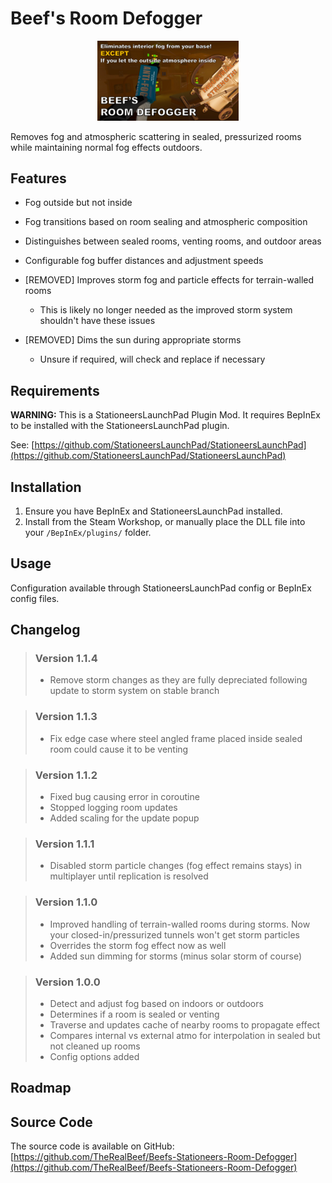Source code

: # Beef's Room Defogger

<p align="center" width="100%">
<img alt="Room Defogger Logo" src="./About/thumb.png" width="45%" />
</p>

Removes fog and atmospheric scattering in sealed, pressurized rooms while maintaining normal fog effects outdoors.

## Features

- Fog outside but not inside
- Fog transitions based on room sealing and atmospheric composition
- Distinguishes between sealed rooms, venting rooms, and outdoor areas
- Configurable fog buffer distances and adjustment speeds


- [REMOVED] Improves storm fog and particle effects for terrain-walled rooms
  - This is likely no longer needed as the improved storm system shouldn't have these issues
- [REMOVED] Dims the sun during appropriate storms
  - Unsure if required, will check and replace if necessary

## Requirements

**WARNING:** This is a StationeersLaunchPad Plugin Mod. It requires BepInEx to be installed with the StationeersLaunchPad plugin.

See: [https://github.com/StationeersLaunchPad/StationeersLaunchPad](https://github.com/StationeersLaunchPad/StationeersLaunchPad)

## Installation

1. Ensure you have BepInEx and StationeersLaunchPad installed.
2. Install from the Steam Workshop, or manually place the DLL file into your `/BepInEx/plugins/` folder.

## Usage

Configuration available through StationeersLaunchPad config or BepInEx config files.

## Changelog
>### Version 1.1.4
> - Remove storm changes as they are fully depreciated following update to storm system on stable branch

>### Version 1.1.3
> - Fix edge case where steel angled frame placed inside sealed room could cause it to be venting

>### Version 1.1.2
> - Fixed bug causing error in coroutine
> - Stopped logging room updates
> - Added scaling for the update popup

>### Version 1.1.1
> - Disabled storm particle changes (fog effect remains stays) in multiplayer until replication is resolved

>### Version 1.1.0
>- Improved handling of terrain-walled rooms during storms. Now your closed-in/pressurized tunnels won't get storm particles
>- Overrides the storm fog effect now as well
>- Added sun dimming for storms (minus solar storm of course)

>### Version 1.0.0
>- Detect and adjust fog based on indoors or outdoors
>- Determines if a room is sealed or venting
>- Traverse and updates cache of nearby rooms to propagate effect
>- Compares internal vs external atmo for interpolation in sealed but not cleaned up rooms
>- Config options added

## Roadmap

## Source Code

The source code is available on GitHub:
[https://github.com/TheRealBeef/Beefs-Stationeers-Room-Defogger](https://github.com/TheRealBeef/Beefs-Stationeers-Room-Defogger)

» THE TASK: Please keep the pictures out and reproduce the records above exactly.

» FINISHED TASK:
Source code

: # Beef's Room Defogger

<p align="center" width="100%">
<img alt="Room Defogger Logo" src="./About/thumb.png" width="45%" />
</p>

Removes fog and atmospheric scattering in sealed, pressurized rooms while maintaining normal fog effects outdoors.

## Features

- Fog outside but not inside
- Fog transitions based on room sealing and atmospheric composition
- Distinguishes between sealed rooms, venting rooms, and outdoor areas
- Configurable fog buffer distances and adjustment speeds


- [REMOVED] Improves storm fog and particle effects for terrain-walled rooms
  - This is likely no longer needed as the improved storm system shouldn't have these issues
- [REMOVED] Dims the sun during appropriate storms
  - Unsure if required, will check and replace if necessary

## Requirements

**WARNING:** This is a StationeersLaunchPad Plugin Mod. It requires BepInEx to be installed with the StationeersLaunchPad plugin.

See: [https://github.com/StationeersLaunchPad/StationeersLaunchPad](https://github.com/StationeersLaunchPad/StationeersLaunchPad)

## Installation

1. Ensure you have BepInEx and StationeersLaunchPad installed.
2. Install from the Steam Workshop, or manually place the DLL file into your `/BepInEx/plugins/` folder.

## Usage

Configuration available through StationeersLaunchPad config or BepInEx config files.

## Changelog
>### Version 1.1.4
> - Remove storm changes as they are fully depreciated following update to storm system on stable branch

>### Version 1.1.3
> - Fix edge case where steel angled frame placed inside sealed room could cause it to be venting

>### Version 1.1.2
> - Fixed bug causing error in coroutine
> - Stopped logging room updates
> - Added scaling for the update popup

>### Version 1.1.1
> - Disabled storm particle changes (fog effect remains stays) in multiplayer until replication is resolved

>### Version 1.1.0
>- Improved handling of terrain-walled rooms during storms. Now your closed-in/pressurized tunnels won't get storm particles
>- Overrides the storm fog effect now as well
>- Added sun dimming for storms (minus solar storm of course)

>### Version 1.0.0
>- Detect and adjust fog based on indoors or outdoors
>- Determines if a room is sealed or venting
>- Traverse and updates cache of nearby rooms to propagate effect
>- Compares internal vs external atmo for interpolation in sealed but not cleaned up rooms
>- Config options added

## Roadmap

## Source Code

The source code is available on GitHub:
[https://github.com/TheRealBeef/Beefs-Stationeers-Room-Defogger](https://github.com/TheRealBeef/Beefs-Stationeers-Room-Defogger)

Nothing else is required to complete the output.